DESCRIPTION OF THE TASK
Output each line of the data below exactly, omitting any image.

ENTRIES SUPPLIED
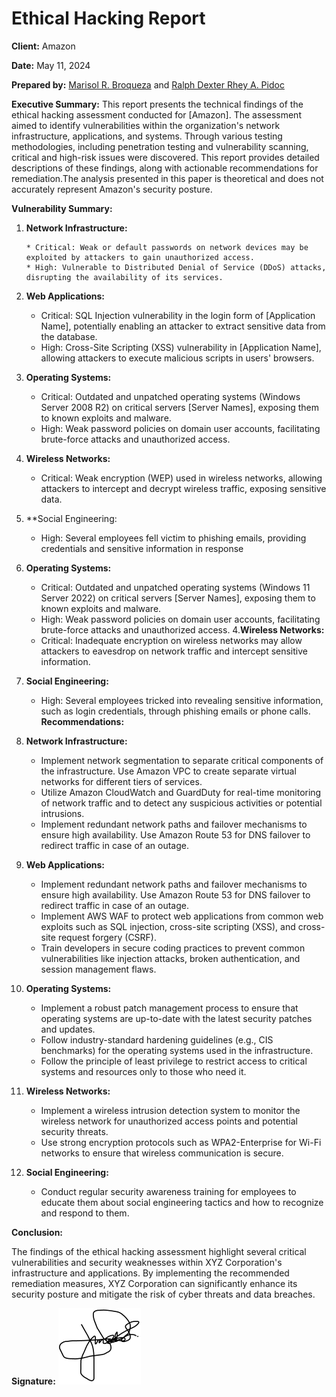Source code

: # Ethical Hacking Report 

**Client:** Amazon

**Date:** May 11, 2024

**Prepared by:** [Marisol R. Broqueza](https://www.facebook.com/marisol.broqueza)  and [Ralph Dexter Rhey A. Pidoc](https://www.facebook.com/dexterpidoc)


**Executive Summary:** This report presents the technical findings of the ethical hacking assessment 
conducted for [Amazon]. The assessment aimed to identify vulnerabilities within the 
organization's network infrastructure, applications, and systems. Through various testing methodologies, 
including penetration testing and vulnerability scanning, critical and high-risk issues were discovered. 
This report provides detailed descriptions of these findings, along with actionable recommendations for 
remediation.The analysis presented in this paper is theoretical and does not accurately represent Amazon's security posture. 

**Vulnerability Summary:**


1. **Network Infrastructure:**
   
       * Critical: Weak or default passwords on network devices may be exploited by attackers to gain unauthorized access.
       * High: Vulnerable to Distributed Denial of Service (DDoS) attacks, disrupting the availability of its services.

3. **Web Applications:**
      * Critical: SQL Injection vulnerability in the login form of [Application Name], potentially 
        enabling an attacker to extract sensitive data from the database.
      * High: Cross-Site Scripting (XSS) vulnerability in [Application Name], allowing attackers to 
        execute malicious scripts in users' browsers.

4. **Operating Systems:**
      * Critical: Outdated and unpatched operating systems (Windows Server 2008 R2) on 
        critical servers [Server Names], exposing them to known exploits and malware.
      * High: Weak password policies on domain user accounts, facilitating brute-force attacks 
        and unauthorized access.

6. **Wireless Networks:**
     * Critical: Weak encryption (WEP) used in wireless networks, allowing attackers to 
       intercept and decrypt wireless traffic, exposing sensitive data.
8. **Social Engineering:
     * High: Several employees fell victim to phishing emails, providing credentials and 
       sensitive information in response

3. **Operating Systems:**
     * Critical: Outdated and unpatched operating systems (Windows 11 Server 2022) on 
       critical servers [Server Names], exposing them to known exploits and malware.
     * High: Weak password policies on domain user accounts, facilitating brute-force attacks 
       and unauthorized access.
4.**Wireless Networks:**
    *  Critical: Inadequate encryption on wireless networks may allow attackers
       to eavesdrop on network traffic and intercept sensitive information.
5. **Social Engineering:**
    * High: Several employees tricked into revealing sensitive information, such as login
      credentials, through phishing emails or phone calls.
**Recommendations:**
1.  **Network Infrastructure:**
    * Implement network segmentation to separate critical components of the infrastructure.
      Use Amazon VPC to create separate virtual networks for different tiers of services.
    * Utilize Amazon CloudWatch and GuardDuty for real-time monitoring of network traffic and to
      detect any suspicious activities or potential intrusions.
    * Implement redundant network paths and failover mechanisms to ensure high availability.
      Use Amazon Route 53 for DNS failover to redirect traffic in case of an outage.
2. **Web Applications:**
   *  Implement redundant network paths and failover mechanisms to ensure high availability.
      Use Amazon Route 53 for DNS failover to redirect traffic in case of an outage.
   * Implement AWS WAF to protect web applications from common web exploits such as SQL injection,
     cross-site scripting (XSS), and cross-site request forgery (CSRF).
   * Train developers in secure coding practices to prevent common vulnerabilities like injection attacks,
     broken authentication, and session management flaws.
3. **Operating Systems:**
   * Implement a robust patch management process to ensure that operating systems are up-to-date with
     the latest security patches and updates.
   * Follow industry-standard hardening guidelines (e.g., CIS benchmarks) for the operating systems used in the infrastructure.
   * Follow the principle of least privilege to restrict access to critical systems and resources only to those who need it.
4. **Wireless Networks:**
   * Implement a wireless intrusion detection system to monitor the wireless network for unauthorized
     access points and potential security threats.
   * Use strong encryption protocols such as WPA2-Enterprise for Wi-Fi networks to ensure that
     wireless communication is secure.
5. **Social Engineering:**
   * Conduct regular security awareness training for employees to educate
     them about social engineering tactics and how to recognize and respond to them.

  
**Conclusion:**

The findings of the ethical hacking assessment highlight several critical vulnerabilities and 
security weaknesses within XYZ Corporation's infrastructure and applications. By implementing the 
recommended remediation measures, XYZ Corporation can significantly enhance its security posture and 
mitigate the risk of cyber threats and data breaches.


**Signature:** ![Signature](signature.png)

RESULT
Source code

: # Ethical Hacking Report 

**Client:** Amazon

**Date:** May 11, 2024

**Prepared by:** [Marisol R. Broqueza](https://www.facebook.com/marisol.broqueza)  and [Ralph Dexter Rhey A. Pidoc](https://www.facebook.com/dexterpidoc)


**Executive Summary:** This report presents the technical findings of the ethical hacking assessment 
conducted for [Amazon]. The assessment aimed to identify vulnerabilities within the 
organization's network infrastructure, applications, and systems. Through various testing methodologies, 
including penetration testing and vulnerability scanning, critical and high-risk issues were discovered. 
This report provides detailed descriptions of these findings, along with actionable recommendations for 
remediation.The analysis presented in this paper is theoretical and does not accurately represent Amazon's security posture. 

**Vulnerability Summary:**


1. **Network Infrastructure:**
   
       * Critical: Weak or default passwords on network devices may be exploited by attackers to gain unauthorized access.
       * High: Vulnerable to Distributed Denial of Service (DDoS) attacks, disrupting the availability of its services.

3. **Web Applications:**
      * Critical: SQL Injection vulnerability in the login form of [Application Name], potentially 
        enabling an attacker to extract sensitive data from the database.
      * High: Cross-Site Scripting (XSS) vulnerability in [Application Name], allowing attackers to 
        execute malicious scripts in users' browsers.

4. **Operating Systems:**
      * Critical: Outdated and unpatched operating systems (Windows Server 2008 R2) on 
        critical servers [Server Names], exposing them to known exploits and malware.
      * High: Weak password policies on domain user accounts, facilitating brute-force attacks 
        and unauthorized access.

6. **Wireless Networks:**
     * Critical: Weak encryption (WEP) used in wireless networks, allowing attackers to 
       intercept and decrypt wireless traffic, exposing sensitive data.
8. **Social Engineering:
     * High: Several employees fell victim to phishing emails, providing credentials and 
       sensitive information in response

3. **Operating Systems:**
     * Critical: Outdated and unpatched operating systems (Windows 11 Server 2022) on 
       critical servers [Server Names], exposing them to known exploits and malware.
     * High: Weak password policies on domain user accounts, facilitating brute-force attacks 
       and unauthorized access.
4.**Wireless Networks:**
    *  Critical: Inadequate encryption on wireless networks may allow attackers
       to eavesdrop on network traffic and intercept sensitive information.
5. **Social Engineering:**
    * High: Several employees tricked into revealing sensitive information, such as login
      credentials, through phishing emails or phone calls.
**Recommendations:**
1.  **Network Infrastructure:**
    * Implement network segmentation to separate critical components of the infrastructure.
      Use Amazon VPC to create separate virtual networks for different tiers of services.
    * Utilize Amazon CloudWatch and GuardDuty for real-time monitoring of network traffic and to
      detect any suspicious activities or potential intrusions.
    * Implement redundant network paths and failover mechanisms to ensure high availability.
      Use Amazon Route 53 for DNS failover to redirect traffic in case of an outage.
2. **Web Applications:**
   *  Implement redundant network paths and failover mechanisms to ensure high availability.
      Use Amazon Route 53 for DNS failover to redirect traffic in case of an outage.
   * Implement AWS WAF to protect web applications from common web exploits such as SQL injection,
     cross-site scripting (XSS), and cross-site request forgery (CSRF).
   * Train developers in secure coding practices to prevent common vulnerabilities like injection attacks,
     broken authentication, and session management flaws.
3. **Operating Systems:**
   * Implement a robust patch management process to ensure that operating systems are up-to-date with
     the latest security patches and updates.
   * Follow industry-standard hardening guidelines (e.g., CIS benchmarks) for the operating systems used in the infrastructure.
   * Follow the principle of least privilege to restrict access to critical systems and resources only to those who need it.
4. **Wireless Networks:**
   * Implement a wireless intrusion detection system to monitor the wireless network for unauthorized
     access points and potential security threats.
   * Use strong encryption protocols such as WPA2-Enterprise for Wi-Fi networks to ensure that
     wireless communication is secure.
5. **Social Engineering:**
   * Conduct regular security awareness training for employees to educate
     them about social engineering tactics and how to recognize and respond to them.

  
**Conclusion:**

The findings of the ethical hacking assessment highlight several critical vulnerabilities and 
security weaknesses within XYZ Corporation's infrastructure and applications. By implementing the 
recommended remediation measures, XYZ Corporation can significantly enhance its security posture and 
mitigate the risk of cyber threats and data breaches.


**Signature:** ![Signature](signature.png)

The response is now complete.